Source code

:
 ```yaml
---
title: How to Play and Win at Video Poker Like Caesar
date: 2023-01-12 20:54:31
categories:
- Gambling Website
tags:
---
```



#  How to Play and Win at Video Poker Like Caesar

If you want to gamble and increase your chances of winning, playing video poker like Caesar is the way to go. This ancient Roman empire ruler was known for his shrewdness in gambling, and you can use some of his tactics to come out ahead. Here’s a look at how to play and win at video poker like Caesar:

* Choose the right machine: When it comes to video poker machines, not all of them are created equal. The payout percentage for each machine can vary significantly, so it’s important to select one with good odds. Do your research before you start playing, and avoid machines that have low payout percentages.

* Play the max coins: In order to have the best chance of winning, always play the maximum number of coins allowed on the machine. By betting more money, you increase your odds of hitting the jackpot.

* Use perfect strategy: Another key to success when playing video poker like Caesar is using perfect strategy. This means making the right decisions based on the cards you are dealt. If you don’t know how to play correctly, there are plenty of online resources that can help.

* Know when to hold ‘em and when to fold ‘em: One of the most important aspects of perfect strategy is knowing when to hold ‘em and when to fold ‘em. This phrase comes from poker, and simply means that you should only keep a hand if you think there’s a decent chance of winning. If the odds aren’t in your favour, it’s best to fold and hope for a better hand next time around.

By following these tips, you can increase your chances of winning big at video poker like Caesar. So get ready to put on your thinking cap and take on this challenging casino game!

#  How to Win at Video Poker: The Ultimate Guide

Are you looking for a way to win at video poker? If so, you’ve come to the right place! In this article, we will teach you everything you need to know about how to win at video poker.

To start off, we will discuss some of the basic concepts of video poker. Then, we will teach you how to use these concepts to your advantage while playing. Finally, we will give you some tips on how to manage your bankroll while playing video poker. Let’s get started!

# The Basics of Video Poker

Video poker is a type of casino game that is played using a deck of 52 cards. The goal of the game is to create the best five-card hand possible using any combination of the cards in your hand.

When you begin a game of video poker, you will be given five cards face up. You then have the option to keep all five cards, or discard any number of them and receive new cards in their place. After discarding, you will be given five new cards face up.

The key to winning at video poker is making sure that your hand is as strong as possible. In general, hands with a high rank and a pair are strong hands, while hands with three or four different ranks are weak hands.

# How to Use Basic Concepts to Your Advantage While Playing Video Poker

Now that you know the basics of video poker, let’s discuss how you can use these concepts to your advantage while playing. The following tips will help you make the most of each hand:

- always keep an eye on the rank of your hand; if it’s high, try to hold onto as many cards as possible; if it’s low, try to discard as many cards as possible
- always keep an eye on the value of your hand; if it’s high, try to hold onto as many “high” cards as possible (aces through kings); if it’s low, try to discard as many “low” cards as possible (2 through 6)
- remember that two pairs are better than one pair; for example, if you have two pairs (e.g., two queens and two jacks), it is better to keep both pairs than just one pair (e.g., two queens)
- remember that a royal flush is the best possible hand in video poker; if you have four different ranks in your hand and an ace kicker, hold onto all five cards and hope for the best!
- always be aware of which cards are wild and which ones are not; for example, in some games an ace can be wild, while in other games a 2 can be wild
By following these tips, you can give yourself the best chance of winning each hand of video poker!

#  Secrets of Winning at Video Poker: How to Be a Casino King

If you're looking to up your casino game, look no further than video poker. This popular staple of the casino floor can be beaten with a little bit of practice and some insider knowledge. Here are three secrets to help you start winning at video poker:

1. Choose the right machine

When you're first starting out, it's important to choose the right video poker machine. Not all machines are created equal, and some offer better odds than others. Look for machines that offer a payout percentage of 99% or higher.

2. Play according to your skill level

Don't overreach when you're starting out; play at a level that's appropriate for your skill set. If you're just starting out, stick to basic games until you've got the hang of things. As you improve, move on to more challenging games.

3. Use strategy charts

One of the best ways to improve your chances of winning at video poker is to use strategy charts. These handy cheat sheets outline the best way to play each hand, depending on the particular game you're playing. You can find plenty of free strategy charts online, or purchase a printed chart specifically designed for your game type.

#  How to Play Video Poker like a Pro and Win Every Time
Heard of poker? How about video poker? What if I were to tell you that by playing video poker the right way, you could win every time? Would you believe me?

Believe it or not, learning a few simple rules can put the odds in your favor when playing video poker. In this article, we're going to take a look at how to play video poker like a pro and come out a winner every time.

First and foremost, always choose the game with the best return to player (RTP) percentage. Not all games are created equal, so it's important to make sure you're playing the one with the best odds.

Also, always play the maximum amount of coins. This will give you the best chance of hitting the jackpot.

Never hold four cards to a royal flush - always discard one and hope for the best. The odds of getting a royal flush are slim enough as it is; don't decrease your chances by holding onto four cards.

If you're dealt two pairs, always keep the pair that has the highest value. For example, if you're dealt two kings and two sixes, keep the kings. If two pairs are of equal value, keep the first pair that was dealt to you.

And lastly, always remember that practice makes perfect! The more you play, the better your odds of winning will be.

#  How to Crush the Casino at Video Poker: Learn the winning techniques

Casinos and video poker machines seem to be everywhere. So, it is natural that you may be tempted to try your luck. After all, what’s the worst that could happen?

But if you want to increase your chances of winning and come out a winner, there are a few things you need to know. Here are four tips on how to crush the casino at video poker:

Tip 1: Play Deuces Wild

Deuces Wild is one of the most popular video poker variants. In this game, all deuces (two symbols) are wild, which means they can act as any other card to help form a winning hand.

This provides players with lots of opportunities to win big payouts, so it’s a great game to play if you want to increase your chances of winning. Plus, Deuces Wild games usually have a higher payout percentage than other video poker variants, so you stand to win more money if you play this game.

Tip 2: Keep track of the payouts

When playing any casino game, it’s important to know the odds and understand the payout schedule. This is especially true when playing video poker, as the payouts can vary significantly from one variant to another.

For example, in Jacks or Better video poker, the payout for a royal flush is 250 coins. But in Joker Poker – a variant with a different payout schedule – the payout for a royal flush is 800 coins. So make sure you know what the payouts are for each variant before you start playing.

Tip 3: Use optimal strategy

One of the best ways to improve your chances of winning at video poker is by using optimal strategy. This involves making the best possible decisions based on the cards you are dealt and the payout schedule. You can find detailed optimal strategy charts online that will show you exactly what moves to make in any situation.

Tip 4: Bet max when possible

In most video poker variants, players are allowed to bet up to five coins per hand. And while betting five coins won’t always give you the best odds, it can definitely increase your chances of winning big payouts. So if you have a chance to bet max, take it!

****************************************

### Directions
The expected output is exactly the lines of the listing above between the line holding "Also, always play" and the line holding "Never hold four", inclusive.

### Task solution
Also, always play the maximum amount of coins. This will give you the best chance of hitting the jackpot.

Never hold four cards to a royal flush - always discard one and hope for the best. The odds of getting a royal flush are slim enough as it is; don't decrease your chances by holding onto four cards.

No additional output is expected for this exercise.